Come in un presente continuo, come in una diacronia simultanea, Jon era ora in grado di osservare l’avverarsi di fenomeni già previsti e in un certo senso già vissuti.

Di punto in bianco Jon si trovò a vivere la sua esistenza quasi in terza persona, come un estraneo, come un attore che conosce bene l’intero copione del suo spettacolo, perdendo così di volta in volta il piacere di metterlo in scena.

La simultaneità, da lì in avanti, rimase un che di relativo solo per gli altri, per gli umani. Per Jon passato, presente e futuro divennero un qualcosa di intrecciato e di inestricabile, quasi un’unica dimensione in cui si trovava ad esistere da essere onnisciente qual era.

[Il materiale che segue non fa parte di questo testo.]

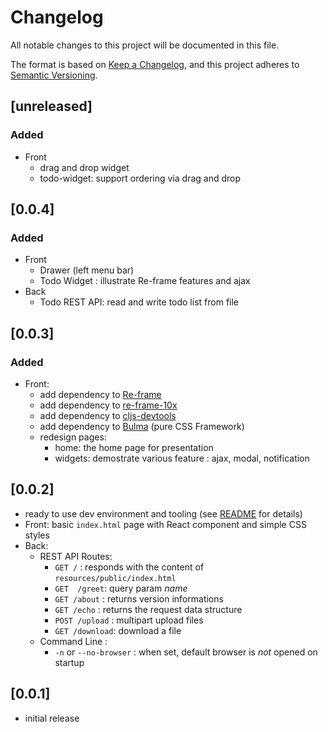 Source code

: # Changelog

All notable changes to this project will be documented in this file.

The format is based on [Keep a Changelog],
and this project adheres to [Semantic Versioning].

## [unreleased]
### Added
- Front
  - drag and drop widget
  - todo-widget: support ordering via drag and drop

## [0.0.4]
### Added
- Front
  - Drawer (left menu bar)
  - Todo Widget : illustrate Re-frame features and ajax
- Back
  - Todo REST API: read and write todo list from file

## [0.0.3]
### Added
- Front:
  - add dependency to [Re-frame](https://day8.github.io/re-frame/)
  - add dependency to [re-frame-10x](https://github.com/day8/re-frame-10x)
  - add dependency to [cljs-devtools](https://github.com/binaryage/cljs-devtools)
  - add dependency to [Bulma](https://bulma.io) (pure CSS Framework)
  - redesign pages: 
    - home: the home page for presentation
    - widgets: demostrate various feature : ajax, modal, notification

## [0.0.2]
- ready to use dev environment and tooling (see [README](README.md) for details)
- Front: basic `index.html` page with React component and simple CSS styles
- Back: 
  - REST API Routes:
    - `GET /` : responds with the content of `resources/public/index.html`
    - `GET  /greet`: query param *name*
    - `GET /about` : returns version informations
    - `GET /echo` : returns the request data structure
    - `POST /upload` : multipart upload files
    - `GET /download`: download a file
  - Command Line :
    - `-n` or `--no-browser` : when set, default browser is *not* opened on startup

## [0.0.1]
- initial release


<!-- Links -->
[keep a changelog]: https://keepachangelog.com/en/1.0.0/
[semantic versioning]: https://semver.org/spec/v2.0.0.html

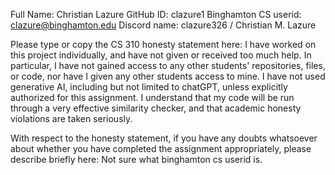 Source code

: Full Name: Christian Lazure
GitHub ID: clazure1
Binghamton CS userid: clazure@binghamton.edu
Discord name: clazure326 / Christian M. Lazure

Please type or copy the CS 310 honesty statement here:
I have worked on this project individually, and have not given or received too much help. In particular, I have not gained access to any other students' repositories, files, or code, nor have I given any other students access to mine. I have not used generative AI, including but not limited to chatGPT, unless explicitly authorized for this assignment. I understand that my code will be run through a very effective similarity checker, and that academic honesty violations are taken seriously.

With respect to the honesty statement, if you have any doubts whatsoever 
about whether you have completed the assignment appropriately, 
please describe briefly here: Not sure what binghamton cs userid is.

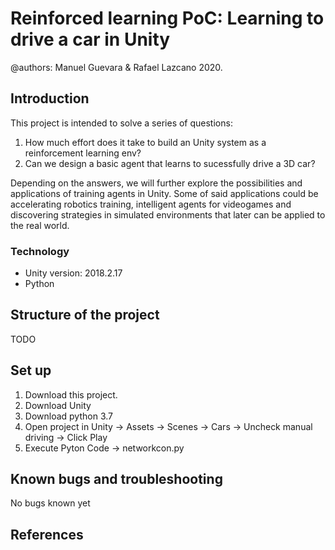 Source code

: # Reinforced learning PoC: Learning to drive a car in Unity

@authors: Manuel Guevara & Rafael Lazcano 2020.

## Introduction

This project is intended to solve a series of questions:
1. How much effort does it take to build an Unity system as a reinforcement learning env?
2. Can we design a basic agent that learns to sucessfully drive a 3D car?

Depending on the answers, we will further explore the possibilities and applications of training agents in Unity. Some 
of said applications could be accelerating robotics training, intelligent agents for videogames and discovering strategies
in simulated environments that later can be applied to the real world.

### Technology 
* Unity version: 2018.2.17
* Python

## Structure of the project
TODO
## Set up

1. Download this project.
2. Download Unity
3. Download python 3.7
4. Open project in Unity -> Assets -> Scenes -> Cars -> Uncheck manual driving -> Click Play
5. Execute Pyton Code -> networkcon.py

## Known bugs and troubleshooting
No bugs known yet
## References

L’unico legame con qualche elemento di recondita umanità sepolta sotto l’immenso potere acquisito, è riportato alla luce grazie all’intervento di un’altra donna, Laurie Juspecz, la sola capace, come abbiamo visto, di fargli riscoprire la meraviglia di quell’anomalia biochimica noto come vita.

Ma come una perfetta divinità epicurea che vive nella completa beatitudine raggiunta attraverso il totale distacco dalle vicende umane, Jon comprende alla fine quale sia il suo posto nell’universo: lontano dagli intrighi e dalla complessità del genere umano, dove acquista la possibilità di svolgere indisturbatamente la sua funzione creatrice, demiurgica.

Chi controlla i controllori?

Ma la vicenda del Dottor Manhattan ci ricorda anche quali possano essere i rischi e le derive di un potere incontrastato a cui vengono concesse prerogative in cambio di livelli maggiori di sicurezza.

Cosa fare nel caso in cui quel potere venga meno? È possibile immaginare un modo di convivenza alternativa non fondata sulla deterrenza? Come disinnescare una corsa agli armamenti potenzialmente mortifera per l’intera umanità?

In sintesi: chi controllerà i controllori? Quis custodiet ipsos custodes? Who watches the watchmen? Per l’appunto, come si domanda Giovenale nella sua Satira numero VI.

Quesito attuale in ogni epoca che nel fumetto sembra risolversi proprio nella dipartita di Manhattan. Perdendo il controllore supremo, l’umanità riscopre sé stessa, sviluppando metodi di coesistenza pacifica fondati sulla diplomazia e sulla collaborazione internazionale.

Uno scenario finale lontano dal selvaggio stato di natura hobbesiano e più in linea con un modello di pace perpetua kantiano.

Non ci è dato sapere quanto questa pace sia destinata a durare nel fumetto, ma la sfida lanciata da Moore e Gibbons permane.

E voi siete ancora convinti che Watchmen sia solo un fumetto per bambini?